Tuan Andrew Nguyen's exploration started from this juncture: his goal became to fulfill this wish and make the meeting possible. The artist believes that the Luf boat is a bridge between the past and the future, between the dominant narrative of German colonialism and the erased stories of the people of Papua New Guinea. It is a bridge between fact and fiction, testimony and resilience.
The exhibition’s series of multichannel film installations together present a narrative built from conversations between the Luf boat builders’ descendants, – Stanley Inum, Fordy Stanley and Enoch Lun – and the Humboldt Forum team as well as documentation of the islanders’ long-awaited meeting with the boat. Other videos present footage of the Luf community’s attempt to rebuild the boat. The aim is to create an object that would resolve the relationship between object and narrative, between maker and keeper, and between trauma and healing.
Colonialism destroys and controls memory. In the wake of all this destruction, what strategies do we have to recuperate memory? Can fiction fill in the gaps, give agency, and act as a tool of healing inside the voids that remain?
Maybe the boat needs to float out of the museum, where it is being displayed, and disappear in the oceans as it was meant to be – a sea burial for the chief of Luf or for a larger more metaphorical burial, one of the continuation of colonial ideals in our current times.

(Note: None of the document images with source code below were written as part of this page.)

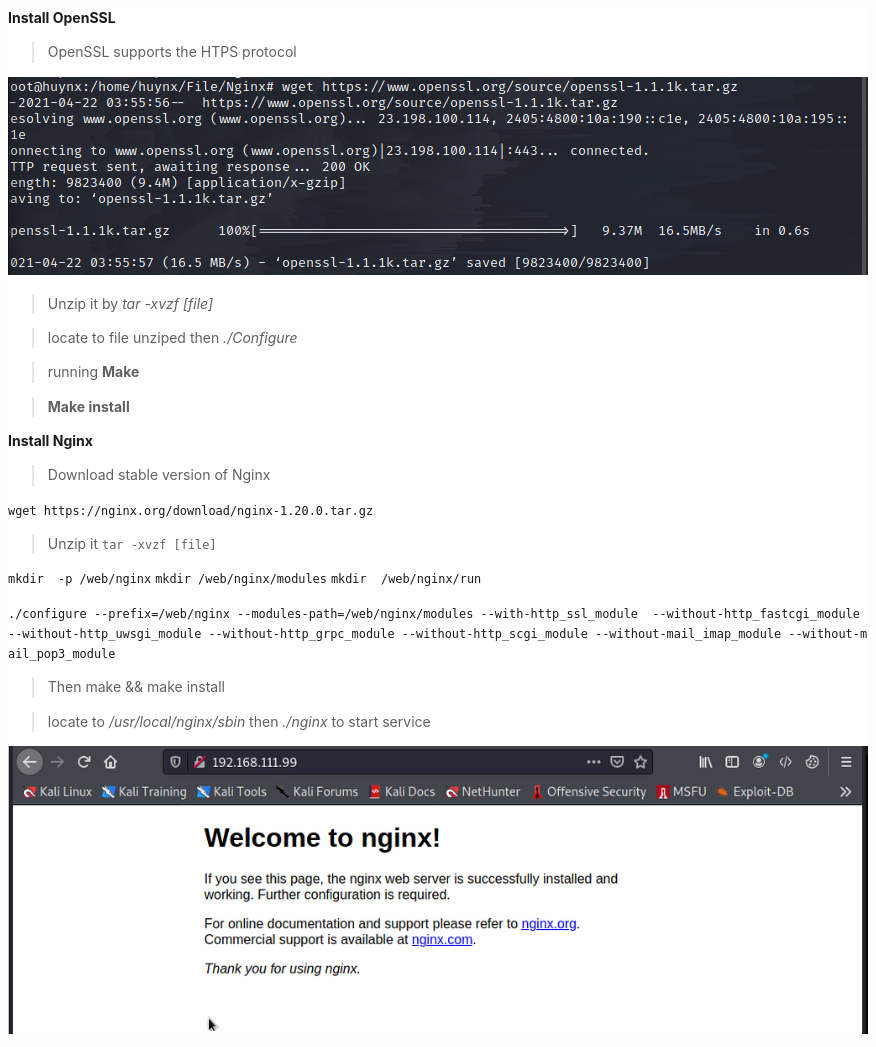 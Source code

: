 **Install OpenSSL**

> OpenSSL supports the HTPS protocol

![download OpenSSL](images/ubuntu/Compile/nginx/downloadOpenSSL.png)

> Unzip it by _tar -xvzf [file]_

> locate to file unziped then _./Configure_

> running **Make**

> **Make install**

**Install Nginx**

> Download stable version of Nginx

`wget https://nginx.org/download/nginx-1.20.0.tar.gz`

> Unzip it `tar -xvzf [file]`

`mkdir  -p /web/nginx`
`mkdir /web/nginx/modules`
`mkdir  /web/nginx/run`

`./configure --prefix=/web/nginx --modules-path=/web/nginx/modules --with-http_ssl_module  --without-http_fastcgi_module --without-http_uwsgi_module --without-http_grpc_module --without-http_scgi_module --without-mail_imap_module --without-mail_pop3_module `

> Then make && make install

> locate to _/usr/local/nginx/sbin_ then _./nginx_ to start service

![start Nginx](images/ubuntu/Compile/nginx/startNginx.png)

Tuan Andrew Nguyan's practice explores the power of memory and its potential to act as a form of political resistance. The Vietnamese/US artists' practice is fuelled by research and a commitment to communities that have faced traumas caused by colonialism, war, and displacement. Through his continuous attempts to engage with vanishing or vanquished historical memory, Nguyen investigates the erasures that the colonial project has brought to bear on certain parts of the world. Through this collaborative practice, he explores memory as a form of resistance and empowerment, emphasizing the power of storytelling as a means for healing, empathy and solidarity.